Cette agence, très attendue, devrait mettre fin au désordre de la régulation du marché de médicament. Procédure d'enregistrement, homologation des produits et fournitures médicales... La nouvelle agence, qui sera indépendante du ministère de la Santé, aura le dernier mot. Les représentants de l'industrie pharmaceutique avaient vivement recommandé une telle instance qui, à leurs yeux, pourrait régler les différents problèmes liés à l'approvisionnement des marchés en médicaments et à la production. A cet égard, le Maroc ambitionne de pousser son industrie à augmenter sa production, surtout du médicament générique de sorte à satisfaire près de 80% de la demande nationale. En outre, lors de son exposé devant le Souverain, le ministre de la Santé a cité la création d'une Agence du sang et produits dérivés. L'état des réserves à l'échelle nationale a été tellement dégradé qu'il nécessite une politique à long terme.
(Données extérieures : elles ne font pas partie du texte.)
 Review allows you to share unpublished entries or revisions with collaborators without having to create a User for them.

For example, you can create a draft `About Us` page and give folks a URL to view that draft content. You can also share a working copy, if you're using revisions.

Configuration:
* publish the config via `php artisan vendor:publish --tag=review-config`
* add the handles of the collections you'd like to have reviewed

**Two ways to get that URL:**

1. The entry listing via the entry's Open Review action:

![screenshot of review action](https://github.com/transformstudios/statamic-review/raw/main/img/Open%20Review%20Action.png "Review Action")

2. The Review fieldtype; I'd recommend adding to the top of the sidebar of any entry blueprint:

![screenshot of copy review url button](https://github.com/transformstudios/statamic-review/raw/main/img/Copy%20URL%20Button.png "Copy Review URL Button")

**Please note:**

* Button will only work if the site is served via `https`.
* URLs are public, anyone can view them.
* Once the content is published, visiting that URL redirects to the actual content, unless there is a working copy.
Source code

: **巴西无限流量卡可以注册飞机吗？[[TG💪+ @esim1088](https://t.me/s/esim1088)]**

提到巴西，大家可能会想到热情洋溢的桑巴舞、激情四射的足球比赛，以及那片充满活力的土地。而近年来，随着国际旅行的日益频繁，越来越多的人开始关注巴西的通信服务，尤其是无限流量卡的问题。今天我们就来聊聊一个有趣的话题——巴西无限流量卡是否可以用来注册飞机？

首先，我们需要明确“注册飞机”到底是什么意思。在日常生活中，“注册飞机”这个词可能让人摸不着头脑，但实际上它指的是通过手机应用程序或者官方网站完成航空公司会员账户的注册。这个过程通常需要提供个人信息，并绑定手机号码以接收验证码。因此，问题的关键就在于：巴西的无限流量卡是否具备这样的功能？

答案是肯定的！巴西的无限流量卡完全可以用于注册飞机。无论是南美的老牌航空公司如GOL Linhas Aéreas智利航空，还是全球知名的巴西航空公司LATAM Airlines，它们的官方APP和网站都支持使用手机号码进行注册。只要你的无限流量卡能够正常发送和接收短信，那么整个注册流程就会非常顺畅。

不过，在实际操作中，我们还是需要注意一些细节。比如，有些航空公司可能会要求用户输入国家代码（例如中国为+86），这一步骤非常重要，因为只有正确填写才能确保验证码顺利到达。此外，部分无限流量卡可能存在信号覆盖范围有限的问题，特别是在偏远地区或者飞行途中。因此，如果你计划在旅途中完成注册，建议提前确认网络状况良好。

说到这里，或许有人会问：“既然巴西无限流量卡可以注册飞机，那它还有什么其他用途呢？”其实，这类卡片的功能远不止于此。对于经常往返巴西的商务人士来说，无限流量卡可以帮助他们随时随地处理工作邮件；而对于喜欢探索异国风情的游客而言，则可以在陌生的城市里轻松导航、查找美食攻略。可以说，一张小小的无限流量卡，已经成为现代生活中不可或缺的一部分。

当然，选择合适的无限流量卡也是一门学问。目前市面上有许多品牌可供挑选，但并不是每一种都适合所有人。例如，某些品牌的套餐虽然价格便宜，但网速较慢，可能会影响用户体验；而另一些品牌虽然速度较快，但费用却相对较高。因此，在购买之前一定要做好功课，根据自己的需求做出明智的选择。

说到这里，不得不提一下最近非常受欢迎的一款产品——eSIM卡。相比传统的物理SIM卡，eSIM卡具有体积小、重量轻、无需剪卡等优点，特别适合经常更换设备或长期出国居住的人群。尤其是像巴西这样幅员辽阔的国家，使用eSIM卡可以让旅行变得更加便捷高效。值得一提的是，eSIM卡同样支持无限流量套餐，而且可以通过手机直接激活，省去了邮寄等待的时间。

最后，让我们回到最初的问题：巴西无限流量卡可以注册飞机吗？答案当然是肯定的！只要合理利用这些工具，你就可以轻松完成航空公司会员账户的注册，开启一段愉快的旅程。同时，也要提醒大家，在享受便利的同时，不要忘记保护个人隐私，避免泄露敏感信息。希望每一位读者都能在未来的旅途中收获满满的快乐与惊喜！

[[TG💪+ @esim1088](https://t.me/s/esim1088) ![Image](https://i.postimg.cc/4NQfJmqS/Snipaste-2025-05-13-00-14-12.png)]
Ressources humaines : l'enjeu suprême Par ailleurs, l'amélioration des conditions des ressources humaines demeure l'une des priorités de la réforme portée par le gouvernement. L'enjeu est de motiver le staff médical par des conditions de travail plus attractives et des salaires plus élevés. Ceci fera l'objet de la nouvelle loi sur la fonction publique sanitaire, dont les détails ne sont pas encore rendus publics. Tout ce que l'on sait jusqu'à présent, c'est que le gouvernement va introduire le paiement à l'acte, pour permettre aux médecins de gagner plus et améliorer leur productivité. Une mesure qui s'ajoute à la hausse du salaire de base des médecins généralistes. Une manière de rendre l'hôpital public plus attractif pour les nouvelles générations de médecins en cours de formation, sachant que le Maroc manque actuellement de près 97.566 professionnels de santé, dont 32.522 médecins et 65.044 infirmiers. Le dernier pilier de la réforme est la digitalisation, le ministère de tutelle procédera à la mise en place d'un système informatique intégré pour le regroupement, le traitement et l'exploitation des principales informations ayant trait au système de santé.